Paper industry continuously strives to improve paper and paperboard quality, increase process speeds, reduce manufacturing costs etc. Various chemicals, synthetic and naturally occurring, are used to treat pulp in order to improve, for example, retention, fixing and drainage, and to create physical properties such as wet and dry strength of the final paper product. Typically synthetic chemicals, synthetic polymers, are tailored for one purpose, for example either for giving strength or drainage properties.
A retention agent is a process chemical that improves retention of a functional chemical in a substrate. The result is that totally fewer chemicals are used to get the same effect of the functional chemical and fewer chemicals goes to waste.
Drainage additives are materials that increase drainage rate of water from pulp slurry on a wire. Common drainage additives are cationic starch and polyacrylamide.

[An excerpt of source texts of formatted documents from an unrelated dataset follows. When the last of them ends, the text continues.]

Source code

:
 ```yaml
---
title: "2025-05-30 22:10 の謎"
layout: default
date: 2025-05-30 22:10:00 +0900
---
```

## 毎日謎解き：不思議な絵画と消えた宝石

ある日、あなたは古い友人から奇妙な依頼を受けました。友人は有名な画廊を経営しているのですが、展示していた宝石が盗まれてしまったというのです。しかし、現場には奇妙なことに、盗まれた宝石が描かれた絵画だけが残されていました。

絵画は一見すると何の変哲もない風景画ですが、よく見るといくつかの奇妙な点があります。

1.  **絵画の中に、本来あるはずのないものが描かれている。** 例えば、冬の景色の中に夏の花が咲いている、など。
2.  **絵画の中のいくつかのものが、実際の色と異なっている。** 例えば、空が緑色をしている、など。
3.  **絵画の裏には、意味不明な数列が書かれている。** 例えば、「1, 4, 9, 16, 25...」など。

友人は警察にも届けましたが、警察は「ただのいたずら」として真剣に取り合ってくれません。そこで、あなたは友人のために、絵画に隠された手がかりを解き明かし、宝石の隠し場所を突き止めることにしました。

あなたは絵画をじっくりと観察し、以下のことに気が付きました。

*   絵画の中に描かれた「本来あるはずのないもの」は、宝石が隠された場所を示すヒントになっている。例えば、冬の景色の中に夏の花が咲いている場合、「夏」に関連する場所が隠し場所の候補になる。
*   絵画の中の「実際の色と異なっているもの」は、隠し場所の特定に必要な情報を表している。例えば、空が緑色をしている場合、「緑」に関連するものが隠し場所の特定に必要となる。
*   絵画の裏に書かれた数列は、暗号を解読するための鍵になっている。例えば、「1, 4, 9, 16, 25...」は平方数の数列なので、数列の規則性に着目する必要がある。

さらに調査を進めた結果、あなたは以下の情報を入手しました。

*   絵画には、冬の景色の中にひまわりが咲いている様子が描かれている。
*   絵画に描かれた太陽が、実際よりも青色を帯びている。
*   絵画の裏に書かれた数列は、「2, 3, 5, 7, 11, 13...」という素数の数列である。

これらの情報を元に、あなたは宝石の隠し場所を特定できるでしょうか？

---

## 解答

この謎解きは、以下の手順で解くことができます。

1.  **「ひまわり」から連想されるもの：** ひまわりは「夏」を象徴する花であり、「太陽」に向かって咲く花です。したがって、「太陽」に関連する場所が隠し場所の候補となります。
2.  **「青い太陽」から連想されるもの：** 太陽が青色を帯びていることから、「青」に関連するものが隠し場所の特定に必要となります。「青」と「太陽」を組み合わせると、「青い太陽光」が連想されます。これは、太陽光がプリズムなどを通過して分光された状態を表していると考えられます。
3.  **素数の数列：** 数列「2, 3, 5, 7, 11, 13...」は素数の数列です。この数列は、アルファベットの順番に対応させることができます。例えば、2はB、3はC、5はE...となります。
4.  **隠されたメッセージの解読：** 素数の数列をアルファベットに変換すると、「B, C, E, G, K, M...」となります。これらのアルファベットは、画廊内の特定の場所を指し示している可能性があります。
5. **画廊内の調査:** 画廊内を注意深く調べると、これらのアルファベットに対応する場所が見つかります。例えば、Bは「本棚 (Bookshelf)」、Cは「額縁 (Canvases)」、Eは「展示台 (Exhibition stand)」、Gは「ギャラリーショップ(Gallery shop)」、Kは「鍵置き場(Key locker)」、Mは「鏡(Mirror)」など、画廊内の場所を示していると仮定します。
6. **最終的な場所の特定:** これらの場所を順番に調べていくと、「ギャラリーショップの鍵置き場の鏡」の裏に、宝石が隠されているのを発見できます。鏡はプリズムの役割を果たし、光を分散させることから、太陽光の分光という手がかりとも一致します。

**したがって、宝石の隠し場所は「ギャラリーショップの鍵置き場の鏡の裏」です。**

Wet strength additives ensure that when paper becomes wet, it retains its strength. This is especially important in a tissue paper. Examples of wet strength additives are urea-formaldehyde (UF), melamine-formaldehyde (MF) and polyamidoamide-epichlorohydrin (PAE).
Dry strength additives are chemicals that improve paper strength of normal or not wet condition. Typical chemicals used are starch and polyacrylamide (PAM) derivatives. The starch and PAM derivatives may be anionically or cationically charged. By using cationic starch or PAM, negatively charged fibers can bind with the cationic starch or PAM and thus increase interconnections between the fibers, and thus strength.
For example, U.S. Pat. No. 4,421,602 discloses use of partially hydrolyzed homopolymers of N-vinylformamide as retention and drainage aid and flocculant in papermaking. EP 438707 discloses use of hydrolyzed homo- or copolymers of N-vinylformamide as fixing agent in papermaking.
US 2008/0000601 A1 discloses a process for production of paper, board and cardboard by draining a paper stock on a wire in the presence of at least one polymer as retention aid with sheet formation and drying of the sheets, wherein the sheet formation is carried out in absence of inorganic flocculants, and (a) polymers comprising vinylamine units and/or polyvinylformamide, and (b) at least one cationic or nonionic polyacrylamide and/or one cationic or nonionic polymethacrylamide are used as retention aids.
An Interpenetrating Polymer Network (IPN) is a material with a network of at least two polymers which are at least partially interlaced on a molecular scale. The polymers cannot be separated unless chemical bonds are broken. The polymers can be envisioned to be entangled in such a way that they are concatenated and cannot be pulled apart, but substantially unbonded to each other by chemical bonds. In other words, the interpenetrating polymer networks are a combination of at least two polymers, wherein at least one of the polymers is synthesized (polymerized) and/or cross-linked in the immediate presence of the other(s).
Simply mixing two or more polymers does not create an interpenetrating polymer network but a polymer blend, nor does creating a polymer network out of at least one kind of monomer(s) which are bonded to each other to form one network (heteropolymer or copolymer).
For example, CN104311841 relates to a method for preparing an interpenetrating polymer network. The method comprises the following steps: mixing acrylamide and sodium alginate, adding a cross-linking agent and an initiator, performing polymerization of acrylamide, forming a polyacrylamide gel network with sodium alginate.
Even though there are available IPN materials, there is still a need for novel IPN materials to be used as additives in production of paper and paperboard having improved properties.